- Film poster
- Serbian: Lajkuj me milion puta
- Directed by: Boris Malagurski
- Written by: Boris Malagurski Dejan Nikolaj Kraljačić
- Produced by: Boris Malagurski
- Starring: Miloš Biković Nikola Kojo
- Cinematography: Aleksandar Jakonić
- Production company: Malagurski Cinema
- Release dates: 29 March 2019 (Belgrade); 20 April 2020 (YouTube);
- Running time: 18 minutes
- Country: Serbia
- Language: Serbian

= Like Me a Million =

2019 film

Like Me a Million (Лајкуј ме милион пута) is a 2019 Serbian short comedy film by Serbian Canadian filmmaker Boris Malagurski about reality television shows and the value of human life in an online community. It stars Miloš Biković, Nikola Kojo and Maja Šuša. The film was released on March 29, 2019 at the 66th Belgrade Documentary and Short Film Festival.

== Synopsis ==
It is a comedy about a young couple – Charlie, a news editor on a private television station, and Dana, the TV owner's secretary. Their story is intercepted by the reality news idea of Slobodan, the owner of the television station where both of them work.

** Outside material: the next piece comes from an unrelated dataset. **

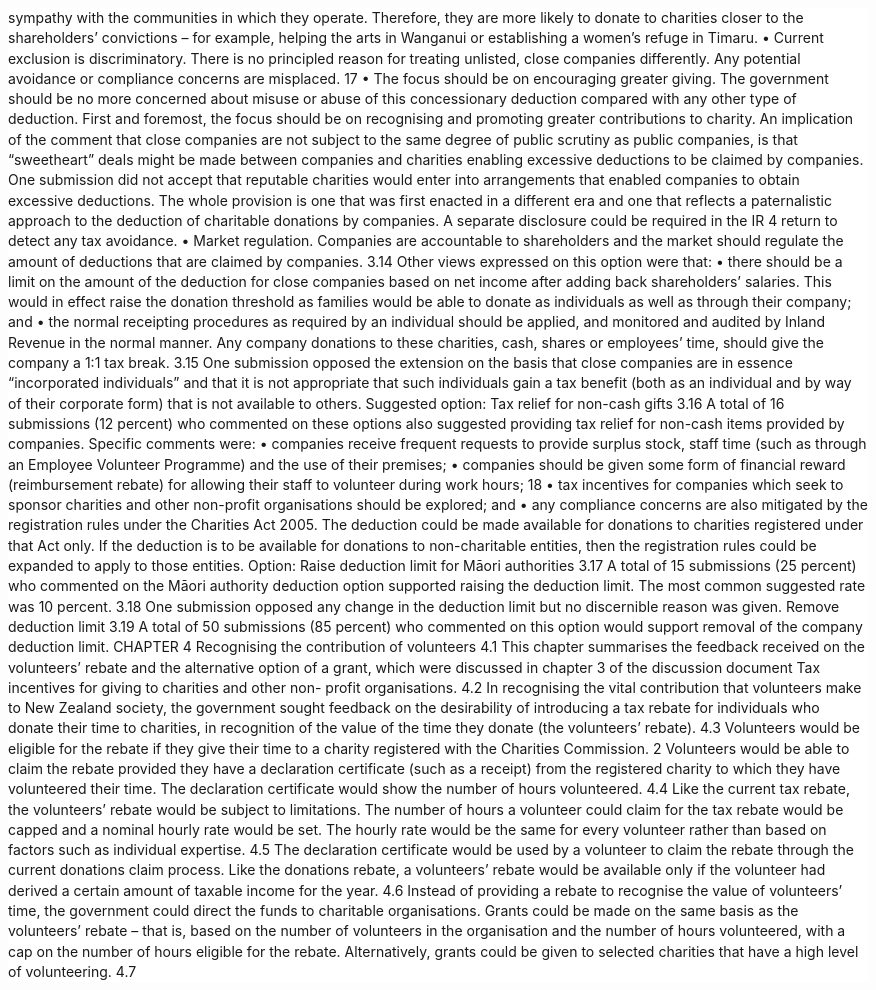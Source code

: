 sympathy with the communities in which they operate. Therefore, they are more likely to donate to charities closer to the shareholders’ convictions – for example, helping the arts in Wanganui or establishing a women’s refuge in Timaru. • Current exclusion is discriminatory. There is no principled reason for treating unlisted, close companies differently. Any potential avoidance or compliance concerns are misplaced. 17 • The focus should be on encouraging greater giving. The government should be no more concerned about misuse or abuse of this concessionary deduction compared with any other type of deduction. First and foremost, the focus should be on recognising and promoting greater contributions to charity. An implication of the comment that close companies are not subject to the same degree of public scrutiny as public companies, is that “sweetheart” deals might be made between companies and charities enabling excessive deductions to be claimed by companies. One submission did not accept that reputable charities would enter into arrangements that enabled companies to obtain excessive deductions. The whole provision is one that was first enacted in a different era and one that reflects a paternalistic approach to the deduction of charitable donations by companies. A separate disclosure could be required in the IR 4 return to detect any tax avoidance. • Market regulation. Companies are accountable to shareholders and the market should regulate the amount of deductions that are claimed by companies. 3.14 Other views expressed on this option were that: • there should be a limit on the amount of the deduction for close companies based on net income after adding back shareholders’ salaries. This would in effect raise the donation threshold as families would be able to donate as individuals as well as through their company; and • the normal receipting procedures as required by an individual should be applied, and monitored and audited by Inland Revenue in the normal manner. Any company donations to these charities, cash, shares or employees’ time, should give the company a 1:1 tax break. 3.15 One submission opposed the extension on the basis that close companies are in essence “incorporated individuals” and that it is not appropriate that such individuals gain a tax benefit (both as an individual and by way of their corporate form) that is not available to others. Suggested option: Tax relief for non-cash gifts 3.16 A total of 16 submissions (12 percent) who commented on these options also suggested providing tax relief for non-cash items provided by companies. Specific comments were: • companies receive frequent requests to provide surplus stock, staff time (such as through an Employee Volunteer Programme) and the use of their premises; • companies should be given some form of financial reward (reimbursement rebate) for allowing their staff to volunteer during work hours; 18 • tax incentives for companies which seek to sponsor charities and other non-profit organisations should be explored; and • any compliance concerns are also mitigated by the registration rules under the Charities Act 2005. The deduction could be made available for donations to charities registered under that Act only. If the deduction is to be available for donations to non-charitable entities, then the registration rules could be expanded to apply to those entities. Option: Raise deduction limit for Māori authorities 3.17 A total of 15 submissions (25 percent) who commented on the Māori authority deduction option supported raising the deduction limit. The most common suggested rate was 10 percent. 3.18 One submission opposed any change in the deduction limit but no discernible reason was given. Remove deduction limit 3.19 A total of 50 submissions (85 percent) who commented on this option would support removal of the company deduction limit. CHAPTER 4 Recognising the contribution of volunteers 4.1 This chapter summarises the feedback received on the volunteers’ rebate and the alternative option of a grant, which were discussed in chapter 3 of the discussion document Tax incentives for giving to charities and other non- profit organisations. 4.2 In recognising the vital contribution that volunteers make to New Zealand society, the government sought feedback on the desirability of introducing a tax rebate for individuals who donate their time to charities, in recognition of the value of the time they donate (the volunteers’ rebate). 4.3 Volunteers would be eligible for the rebate if they give their time to a charity registered with the Charities Commission. 2 Volunteers would be able to claim the rebate provided they have a declaration certificate (such as a receipt) from the registered charity to which they have volunteered their time. The declaration certificate would show the number of hours volunteered. 4.4 Like the current tax rebate, the volunteers’ rebate would be subject to limitations. The number of hours a volunteer could claim for the tax rebate would be capped and a nominal hourly rate would be set. The hourly rate would be the same for every volunteer rather than based on factors such as individual expertise. 4.5 The declaration certificate would be used by a volunteer to claim the rebate through the current donations claim process. Like the donations rebate, a volunteers’ rebate would be available only if the volunteer had derived a certain amount of taxable income for the year. 4.6 Instead of providing a rebate to recognise the value of volunteers’ time, the government could direct the funds to charitable organisations. Grants could be made on the same basis as the volunteers’ rebate – that is, based on the number of volunteers in the organisation and the number of hours volunteered, with a cap on the number of hours eligible for the rebate. Alternatively, grants could be given to selected charities that have a high level of volunteering. 4.7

Slobodan is in a hurry to start the reality as soon as possible because he owes money to a tycoon and time is running out, and trashy programs generate quick profits. Charlie is reluctant to support Slobodan's idea but Slobodan convinces him it is what the viewers want. Although Slobodan is confident that his idea will generate the needed cash, the tycoon loses his patience. While Slobodan leaves the TV building, two masked men kidnap him and drive off in a van. That is when the twist happens.

== Cast ==
- Miloš Biković as Charlie
- Nikola Kojo as Slobodan
- Maja Šuša as Dana

Predrag Lazarević, Vojislav Tomić, Maša Radović, and Katarina Lazarević Petrović were cast in minor roles.

== Release ==
Following the Premiere in Belgrade, the film was screened at the Sarajevo Youth Film Festival on September 8, 2019.

On April 20, 2020, the film had its YouTube premiere on Malagurski's YouTube channel.